La première grande réussite médiatique de ces policiers fut le démantèlement de la célèbre « bande à Bonnot », qui coûta la vie à Louis Jouin, le numéro 2 de la sûreté. Cette équipe de malfaiteurs initia en 1911, rue Ordener, à Paris, une nouvelle forme de banditisme qualifiée par la suite de « vol à l’affolement », technique reprise aux États-Unis dans les années 30. Jules Bonnot fut arrêté à Choisy-le-Roi le 28 avril 1912. Grièvement blessé, il mourut peu après. On dit de ce truand atypique et anarchisant, qu’il fut (mais c’est sans doute une légende) un temps le chauffeur d’un certain… Sir Arthur Conan Doyle, le père de Sherlock Holmes.
Moins sordide, on peut se rappeler de ces années-là le vol de La Joconde. L’enquête menée par la brigade parisienne de recherches aboutit à l’arrestation de deux suspects qui furent longuement interrogés avant d’être relâchés. Il s’agissait de deux marginaux, nommés… Apollinaire et Picasso. Mona Lisa regagna le musée du Louvre deux ans plus tard, grâce à un antiquaire italien.
Les deux dernières grandes affaires d’avant 1914 furent l’assassinat de Jean Jaurès et celui du directeur du Figaro, Gaston Calmette.
Le 16 mars 1914, Henriette Caillaux, épouse du député Joseph Caillaux, tue Gaston Calmette, le directeur du Figaro, par crainte que son passé sentimental ne s’étale sur la place publique. Le bruit des bottes s’amplifie et Caillaux, l’homme politique le plus en vue du moment, pacifiste reconnu, ne deviendra pas président du Conseil – ce qui aurait peut-être changé le cours des choses, pense l’historien Jean-Denis Bredin. En tout cas, ce coup de revolver est le premier d’une série de trois qui entraîneront la France et l’Europe dans la plus grande tragédie de leur histoire. Le second visera l’archiduc Ferdinand à Sarajevo et le troisième Jean Jaurès, au café du Croissant, le 31 juillet de la même année.
Landru, le criminel qui a marqué l’époque – Au bruit du canon, apparaît un étrange barbu, Henri-Désiré Landru, très vite surnommé Barbe bleue (par amalgame avec le personnage de la légende orientale, repris par Charles Perrault) qui de 1914 à 1919 s’est « consumé » d’amour pour une kyrielle de femmes. Ce spécialiste du « meurtre au mariage » n’est pas l’inventeur de la méthode. Avant lui, aux États-Unis, en 1895, Johann Hoch épousa 24 femmes et en empoisonna la moitié. Il fut pendu. À la même époque, l’Américaine Belle Gunness, profitait du sommeil de ses nouveaux maris pour les assassiner à la hachette. On a cru qu’elle était morte dans l’incendie de sa ferme, en 1908, mais il est probable qu’elle s’échappa en laissant sur place le corps d’une autre personne pour donner le change.

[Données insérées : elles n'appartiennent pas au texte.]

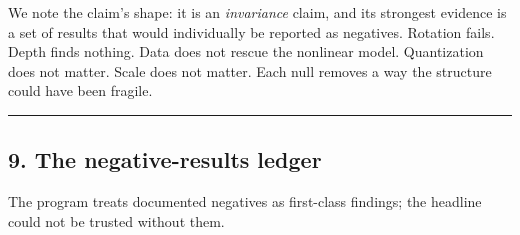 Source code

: \documentclass[
  11pt,
]{article}
\begin{document}
We note the claim's shape: it is an \emph{invariance} claim, and its
strongest evidence is a set of results that would individually be
reported as negatives. Rotation fails. Depth finds nothing. Data does
not rescue the nonlinear model. Quantization does not matter. Scale does
not matter. Each null removes a way the structure could have been
fragile.

\begin{center}\rule{0.5\linewidth}{0.5pt}\end{center}

\subsection{9. The negative-results
ledger}\label{the-negative-results-ledger}

The program treats documented negatives as first-class findings; the
headline could not be trusted without them.
\end{document}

Landru fut arrêté par les inspecteurs Belin et Riboulet (de vrais policiers avec un nom de flics de cinéma !). Ce dernier surprit Landru au moment où il tentait de se débarrasser d’un petit calepin, sur lequel il notait tout. Ce fut la preuve décisive lors de son jugement, car l’accusation ne parvint pas à exhiber le moindre cadavre. Cela rappelle d’autres procès…, mais pour Landru, bien qu’il ait toujours clamé son innocence, personne n’a jamais soulevé l’hypothèse d’une erreur judiciaire. Lorsque le président de la cour d’assises de Versailles lui a donné la parole, avant le délibéré, il a simplement déclaré : « Je n’ai qu’une chose à dire, votre Honneur, je n’ai jamais commis de meurtre. C’est ma dernière protestation. » Mais, pour l’opinion publique, la cause était entendue. Et pour le gouvernement, cela tombait à pic pour détourner l’attention du bon peuple de choses plus sérieuses, comme la conférence de Paris – qui devait aboutir au traité de Versailles. Landru fut jugé pour onze meurtres, mais on retrouva lors des perquisitions des traces de correspondance avec… 169 femmes. Pendant des années, chaque découverte macabre a fait l’objet d’une enquête approfondie pour s’assurer qu’il ne s’agissait pas d’une victime de ce triste personnage. Lors de son procès, devant la cour d’assises de Versailles, il déclara : « J’ai le cœur brisé de penser que, à cause de tout ce scandale, ma femme sait que je lui ai été infidèle. » Il fut guillotiné le 25 février 1921. Webb Miller, un journaliste américain, a écrit : « Landru, les mains liées derrière le dos, était encadré par deux geôliers… Les deux hommes l’installèrent rapidement, la face contre la planche basculante… La chute du couperet fut instantanée et la tête tomba avec un bruit mat dans le petit panier… vingt-six secondes s’étaient écoulées. »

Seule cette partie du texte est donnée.